Fast forward four years now to this: “When I left Cleveland, I was on a mission. I was seeking championships, and we won two. But Miami already knew that feeling. Our city hasn’t had that feeling in a long, long, long time. My goal is still to win as many titles as possible, no question. But what’s most important for me is bringing one trophy back to Northeast Ohio,” James said to Sports Illustrated’s Lee Jenkins.
That 25-year-old is now a 29-year-old. In four years, he has changed just like all of us. He’s been to the NBA Finals all four years with a 2-2 record. He’s been a MVP again. He’s felt the joy of a championship parade. He’s finally gotten down on one knee and gave the love of his life the ring that’s been missing from her finger all this time.
He’s felt the joy of watching his sons get bigger and the pleasure of playing in Miami.
But beyond the glitz and glamor of South Beach, he’s also grown up and seen what was missing. The parades lacked the emotion, the rings lacked that special shine, and the tears didn’t have the punch they could have.
Miami isn’t a sports town. It has won titles, it’s had parades, but it is not a sports town. How can it be when it has the ubiquitous bikini-filled beaches and the allure of the ocean in its backyard?

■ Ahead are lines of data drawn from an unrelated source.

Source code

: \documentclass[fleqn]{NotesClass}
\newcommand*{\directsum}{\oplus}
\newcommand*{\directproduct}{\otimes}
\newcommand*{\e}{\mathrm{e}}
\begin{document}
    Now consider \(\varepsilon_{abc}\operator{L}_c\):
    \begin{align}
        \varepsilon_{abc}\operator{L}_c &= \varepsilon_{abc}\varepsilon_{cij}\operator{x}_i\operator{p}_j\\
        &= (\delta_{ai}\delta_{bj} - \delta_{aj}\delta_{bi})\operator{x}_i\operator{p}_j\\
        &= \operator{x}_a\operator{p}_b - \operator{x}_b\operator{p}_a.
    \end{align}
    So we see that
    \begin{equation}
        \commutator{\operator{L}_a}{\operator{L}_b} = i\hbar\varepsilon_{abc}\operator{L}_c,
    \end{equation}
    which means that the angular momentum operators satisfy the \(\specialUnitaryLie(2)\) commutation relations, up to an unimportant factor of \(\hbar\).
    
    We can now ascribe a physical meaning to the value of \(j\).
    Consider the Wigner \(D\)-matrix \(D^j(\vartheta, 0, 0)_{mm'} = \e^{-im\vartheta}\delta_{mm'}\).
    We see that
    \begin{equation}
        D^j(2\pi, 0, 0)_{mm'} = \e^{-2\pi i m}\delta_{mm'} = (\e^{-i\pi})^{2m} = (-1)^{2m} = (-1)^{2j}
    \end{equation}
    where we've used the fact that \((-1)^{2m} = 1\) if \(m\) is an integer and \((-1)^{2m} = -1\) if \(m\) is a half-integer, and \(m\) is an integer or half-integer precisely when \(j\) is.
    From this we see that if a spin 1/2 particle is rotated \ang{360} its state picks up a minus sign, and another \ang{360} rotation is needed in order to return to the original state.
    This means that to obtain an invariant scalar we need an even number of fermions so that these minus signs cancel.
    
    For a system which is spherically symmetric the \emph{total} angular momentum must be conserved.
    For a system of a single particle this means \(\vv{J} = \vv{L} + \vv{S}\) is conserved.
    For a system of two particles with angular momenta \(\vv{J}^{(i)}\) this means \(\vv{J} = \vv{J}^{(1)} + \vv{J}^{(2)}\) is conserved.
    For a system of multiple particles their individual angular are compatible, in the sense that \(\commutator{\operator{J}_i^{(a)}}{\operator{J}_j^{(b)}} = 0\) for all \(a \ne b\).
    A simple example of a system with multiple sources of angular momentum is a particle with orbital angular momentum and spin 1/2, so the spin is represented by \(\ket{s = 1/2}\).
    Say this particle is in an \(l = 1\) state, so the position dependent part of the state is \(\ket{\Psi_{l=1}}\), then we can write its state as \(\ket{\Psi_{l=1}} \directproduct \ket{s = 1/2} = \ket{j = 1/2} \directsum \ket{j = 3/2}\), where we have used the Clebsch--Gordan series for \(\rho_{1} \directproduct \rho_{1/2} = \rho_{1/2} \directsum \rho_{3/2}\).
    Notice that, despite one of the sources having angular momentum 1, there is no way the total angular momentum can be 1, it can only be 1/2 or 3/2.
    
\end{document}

James was never going to be loved the same way in Miami. The fans have proven it over and over again by leaving games early (even when the game wasn’t out of reach) and sometimes being overmatched by the jeering of visiting fans. Whereas Cleveland fans would stay and love despite all of the pain and torture of losing.
“What if I were a kid who looked up to an athlete, and that athlete made me want to do better in my own life, and then he left? How would I react?” James said.
The 29-year-old James now gets it. He gets that building a legacy isn’t just about winning. It isn’t just about making buckets. It’s about how the next generations are going to see you when they turn the history book to your page. Miami? They should feel nothing but gratitude, but they would never give him the kind of status and respect that Cleveland would.
The loyalty Cleveland fans have to their players transcends history. It stays in the present every day of the year. That 29-year-old now knows where he belongs now.
“I feel my calling here goes above basketball. I have a responsibility to lead, in more ways than one, and I take that very seriously. My presence can make a difference in Miami, but I think it can mean more where I’m from. I want kids in Northeast Ohio, like the hundreds of Akron third-graders I sponsor through my foundation, to realize that there’s no better place to grow up. Maybe some of them will come home after college and start a family or open a business. That would make me smile. Our community, which has struggled so much, needs all the talent it can get.”
James couldn’t look at himself in the mirror and feel right about how he left and he couldn’t feel right with himself if he didn’t try to win one for his home town. That’s the power of Ohio right there. The power to inspire loyalty in its crops. In a way, it is fitting that he left because you don’t know how much home means to you until you had to leave for a while.
He knows he missed a shot to join teams that have better chances to win. He knows he’s going to have to trust a losing organization to help him finish the job. He knows it’s going to be hard work and it will probably take time.
“In Northeast Ohio, nothing is given. Everything is earned. You work for what you have. I’m ready to accept the challenge. I’m coming home.”
“He’s coming home, coming home. Tell the world he’s coming home. Let the rain wash away all the pain of yesterday. He knows his kingdom awaits and they’ve forgiven his mistake. He’s coming home, coming home, tell the world he’s coming home.”